Au printemps 2020, Dairy Farmers of America, la plus grande coopérative laitière du pays, a acheté Dean Foods, le plus grand transformateur de lait du pays, pour quatre cent trente-trois millions de dollars. DFA a été formé en 1998, suite à la fusion de quatre coopératives régionales. L’année dernière, ses membres, plus de douze mille producteurs laitiers, ont vendu cinquante-six milliards de livres de lait, soit environ vingt-cinq pour cent du total du pays, et l’organisation dans son ensemble a rapporté près de dix-huit milliards de dollars de revenus. Avec l’acquisition de Dean, DFA a acquis une puissance sans précédent en tant que fournisseur et acheteur de lait.
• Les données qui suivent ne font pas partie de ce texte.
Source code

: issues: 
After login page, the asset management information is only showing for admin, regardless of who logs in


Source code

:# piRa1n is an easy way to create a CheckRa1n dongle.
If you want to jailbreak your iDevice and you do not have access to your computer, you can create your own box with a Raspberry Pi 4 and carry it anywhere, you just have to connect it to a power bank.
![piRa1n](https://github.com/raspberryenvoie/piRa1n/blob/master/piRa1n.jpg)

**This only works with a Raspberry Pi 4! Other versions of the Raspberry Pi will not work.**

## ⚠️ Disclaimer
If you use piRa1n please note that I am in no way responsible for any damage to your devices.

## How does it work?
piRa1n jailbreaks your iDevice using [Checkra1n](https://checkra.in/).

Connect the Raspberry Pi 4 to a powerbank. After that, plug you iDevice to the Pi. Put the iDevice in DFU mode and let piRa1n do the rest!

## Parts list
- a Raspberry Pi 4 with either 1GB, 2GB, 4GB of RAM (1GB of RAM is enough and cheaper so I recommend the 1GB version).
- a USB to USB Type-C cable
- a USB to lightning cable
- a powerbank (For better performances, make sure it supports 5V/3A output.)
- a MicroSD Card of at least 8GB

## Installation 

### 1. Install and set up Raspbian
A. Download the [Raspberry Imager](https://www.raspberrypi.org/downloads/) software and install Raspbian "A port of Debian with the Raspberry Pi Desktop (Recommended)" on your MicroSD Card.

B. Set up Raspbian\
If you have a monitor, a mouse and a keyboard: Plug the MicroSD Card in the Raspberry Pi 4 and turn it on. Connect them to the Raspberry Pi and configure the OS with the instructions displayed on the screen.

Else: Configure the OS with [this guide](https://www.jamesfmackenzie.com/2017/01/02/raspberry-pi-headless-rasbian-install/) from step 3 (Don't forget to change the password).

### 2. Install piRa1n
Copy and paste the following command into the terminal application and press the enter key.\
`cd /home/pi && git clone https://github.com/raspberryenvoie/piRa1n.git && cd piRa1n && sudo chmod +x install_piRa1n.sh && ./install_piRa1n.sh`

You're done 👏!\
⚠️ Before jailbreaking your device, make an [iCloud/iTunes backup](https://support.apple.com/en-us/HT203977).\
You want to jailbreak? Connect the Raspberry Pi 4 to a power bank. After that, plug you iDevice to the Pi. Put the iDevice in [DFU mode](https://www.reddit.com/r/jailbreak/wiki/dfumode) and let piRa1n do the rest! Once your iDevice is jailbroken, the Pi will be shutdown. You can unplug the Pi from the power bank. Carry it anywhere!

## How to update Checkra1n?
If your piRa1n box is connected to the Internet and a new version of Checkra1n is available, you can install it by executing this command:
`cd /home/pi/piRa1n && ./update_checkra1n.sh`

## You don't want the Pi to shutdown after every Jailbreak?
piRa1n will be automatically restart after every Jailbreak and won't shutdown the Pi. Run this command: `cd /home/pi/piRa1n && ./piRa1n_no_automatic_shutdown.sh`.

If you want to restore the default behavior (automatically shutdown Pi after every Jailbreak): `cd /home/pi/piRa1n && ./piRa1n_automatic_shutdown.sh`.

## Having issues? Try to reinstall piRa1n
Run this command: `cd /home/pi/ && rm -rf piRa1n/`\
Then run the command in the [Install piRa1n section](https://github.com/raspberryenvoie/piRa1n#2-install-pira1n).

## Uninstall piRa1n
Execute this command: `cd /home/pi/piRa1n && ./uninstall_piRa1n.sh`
Pete Hardin, rédacteur en chef et éditeur du journal du commerce laitier L’asclépiade, m’a dit : « C’est l’enfant vedette de la concentration agricole et de ce que Big Ag est devenu ».
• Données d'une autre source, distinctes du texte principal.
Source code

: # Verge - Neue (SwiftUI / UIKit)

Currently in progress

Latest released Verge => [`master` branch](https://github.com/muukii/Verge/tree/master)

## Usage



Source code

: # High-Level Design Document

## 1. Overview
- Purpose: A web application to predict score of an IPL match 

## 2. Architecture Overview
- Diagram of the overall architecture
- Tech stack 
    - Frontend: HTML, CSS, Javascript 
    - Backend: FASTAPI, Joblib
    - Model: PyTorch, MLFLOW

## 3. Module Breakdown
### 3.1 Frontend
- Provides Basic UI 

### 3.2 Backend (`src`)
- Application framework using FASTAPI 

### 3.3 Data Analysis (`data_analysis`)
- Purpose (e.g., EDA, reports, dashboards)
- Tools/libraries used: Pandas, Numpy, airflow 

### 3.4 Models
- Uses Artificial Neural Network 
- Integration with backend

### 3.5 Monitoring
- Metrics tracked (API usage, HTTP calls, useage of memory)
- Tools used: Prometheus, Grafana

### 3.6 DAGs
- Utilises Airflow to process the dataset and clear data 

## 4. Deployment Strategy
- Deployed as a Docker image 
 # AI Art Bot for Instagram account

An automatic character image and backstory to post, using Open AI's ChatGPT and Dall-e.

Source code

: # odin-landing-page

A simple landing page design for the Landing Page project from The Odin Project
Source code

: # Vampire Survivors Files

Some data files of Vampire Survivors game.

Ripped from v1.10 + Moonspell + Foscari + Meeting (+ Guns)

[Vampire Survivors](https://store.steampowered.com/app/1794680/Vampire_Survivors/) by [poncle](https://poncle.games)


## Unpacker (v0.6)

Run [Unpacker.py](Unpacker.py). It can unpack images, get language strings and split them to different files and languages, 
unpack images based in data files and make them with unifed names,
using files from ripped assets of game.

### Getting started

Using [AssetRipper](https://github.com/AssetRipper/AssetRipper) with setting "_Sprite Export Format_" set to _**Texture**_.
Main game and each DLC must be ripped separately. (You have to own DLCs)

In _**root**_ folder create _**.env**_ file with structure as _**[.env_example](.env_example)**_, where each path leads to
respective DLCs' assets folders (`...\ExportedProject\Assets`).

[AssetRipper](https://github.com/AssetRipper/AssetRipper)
Pendant des années, les membres et les non-membres de la DFA se sont plaints de la puissance commerciale croissante de la coopérative. « La seule raison pour laquelle je suis avec DFA, c’est qu’il n’y a pas d’autre endroit où aller », m’a dit un producteur laitier des Ozarks, qui a demandé à garder l’anonymat. “Ils ont un contrat exclusif de dix ans avec toutes les usines d’embouteillage dans un rayon de trois cents milles environ.” En d’autres termes, DFA est le seul acheteur disponible de son lait. Une entreprise avec un seul acheteur, appelée monopsone, signifie généralement des prix plus bas pour les producteurs. Il a ajouté que lorsqu’il a commencé à cultiver, au début des années 70, il y avait une douzaine de plantes locales auxquelles il pouvait vendre son lait. « Au fil du temps, ils ont continué à se faire évincer », a-t-il déclaré. “Je suis dans l’acier maintenant depuis dix ans.”
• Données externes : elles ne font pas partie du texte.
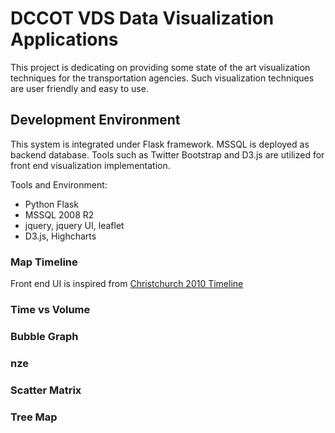 DCCOT VDS Data Visualization Applications
====

This project is dedicating on providing some state of the art visualization techniques for the transportation agencies. Such visualization techniques are user friendly and easy to use. 

## Development Environment
This system is integrated under Flask framework. MSSQL is deployed as backend database. Tools such as Twitter Bootstrap and D3.js are utilized for front end visualization implementation. 

Tools and Environment:
* Python Flask
* MSSQL 2008 R2
* jquery, jquery UI, leaflet
* D3.js, Highcharts 

### Map Timeline
Front end UI is inspired from [Christchurch 2010 Timeline](http://bl.ocks.org/tnightingale/4718717)

### Time vs Volume

### Bubble Graph

### nze

### Scatter Matrix 

### Tree Map

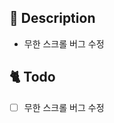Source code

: <!-- 이슈 제목
[<이슈 종류>-FE/BE] <알아보기 쉽게 제목 작성>
-->

<!-- 이슈 종류
Feat : 새로운 기능의 개발 (새로운 html, css 생성 포함)
Fix / Refactor : 코드 수정, 기능 변화, 구조 수정 등 상황에 맞춰서 fix 혹은 refactoring 선택
Chore : 개발환경 세팅 (npm, git 설정 등), 문서 작성, 배포 이슈
Design : CSS 등 사용자 UI 디자인 변경
-->

<!-- 담당자와 라벨 넣었는지 확인하세요. -->

## 📔 Description
- 무한 스크롤 버그 수정
<!-- 왜 이슈를 열었는가 -->

## 🐈 Todo

<!-- 무엇을 할 것인가를 체크박스로 만들고 작업이 끝날 때마다 체크하면서 진행 -->
<!-- 예시 -->
- [ ] 무한 스크롤 버그 수정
À l’échelle nationale, les quatre plus grandes coopératives laitières contrôlent maintenant plus de cinquante pour cent du marché. Ils ont pu grandir si gros, en partie grâce à une loi de 1922 appelée Capper-Volstead Act, qui prévoit d’importantes exemptions des lois antitrust pour les coopératives agricoles appartenant à des agriculteurs. “L’industrie agricole est différente des autres industries parce que Capper-Volstead leur permet de se combiner d’une manière pour laquelle d’autres personnes iraient en prison”, a déclaré Allee A. Ramadhan, un ancien avocat antitrust du ministère de la Justice qui a mené une enquête sur l’industrie laitière. moi.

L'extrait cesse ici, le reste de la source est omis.